__EXERCISE DIRECTIONS__. Write out exactly, and only, the lines from the one containing "而就在这时，鞭炮的声音突然加大了。很显然，这群家伙不知死活的又点了一挂。" through the last line of the listing below.

__RECORDED INFORMATION__.
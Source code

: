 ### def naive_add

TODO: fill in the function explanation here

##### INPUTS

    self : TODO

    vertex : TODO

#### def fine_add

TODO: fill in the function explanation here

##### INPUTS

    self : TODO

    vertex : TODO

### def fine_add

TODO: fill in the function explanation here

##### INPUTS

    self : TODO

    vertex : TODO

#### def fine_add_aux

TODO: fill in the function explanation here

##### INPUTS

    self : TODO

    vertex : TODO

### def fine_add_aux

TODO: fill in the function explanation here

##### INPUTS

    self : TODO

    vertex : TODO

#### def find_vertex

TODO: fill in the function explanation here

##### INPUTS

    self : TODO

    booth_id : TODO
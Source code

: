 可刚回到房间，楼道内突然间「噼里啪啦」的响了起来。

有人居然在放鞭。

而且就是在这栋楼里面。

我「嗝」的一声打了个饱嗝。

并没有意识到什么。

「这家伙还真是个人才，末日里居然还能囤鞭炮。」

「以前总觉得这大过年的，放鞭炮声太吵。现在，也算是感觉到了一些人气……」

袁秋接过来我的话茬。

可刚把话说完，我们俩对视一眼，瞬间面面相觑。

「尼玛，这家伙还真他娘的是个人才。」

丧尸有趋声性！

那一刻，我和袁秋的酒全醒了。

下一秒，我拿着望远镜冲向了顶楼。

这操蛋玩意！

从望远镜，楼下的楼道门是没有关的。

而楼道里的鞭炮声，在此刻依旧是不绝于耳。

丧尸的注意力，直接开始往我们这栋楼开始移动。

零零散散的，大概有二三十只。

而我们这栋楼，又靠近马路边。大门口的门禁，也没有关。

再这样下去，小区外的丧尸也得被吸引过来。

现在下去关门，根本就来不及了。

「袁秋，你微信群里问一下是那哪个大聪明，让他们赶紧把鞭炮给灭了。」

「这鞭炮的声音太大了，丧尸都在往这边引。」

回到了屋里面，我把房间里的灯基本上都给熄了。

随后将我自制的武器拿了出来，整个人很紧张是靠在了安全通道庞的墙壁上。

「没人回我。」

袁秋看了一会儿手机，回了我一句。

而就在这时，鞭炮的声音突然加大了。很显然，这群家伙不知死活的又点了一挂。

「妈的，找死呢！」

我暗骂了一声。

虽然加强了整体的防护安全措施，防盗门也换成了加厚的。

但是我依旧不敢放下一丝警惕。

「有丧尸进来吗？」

__RESPONSE AREA__.
而就在这时，鞭炮的声音突然加大了。很显然，这群家伙不知死活的又点了一挂。

「妈的，找死呢！」

我暗骂了一声。

虽然加强了整体的防护安全措施，防盗门也换成了加厚的。

但是我依旧不敢放下一丝警惕。

「有丧尸进来吗？」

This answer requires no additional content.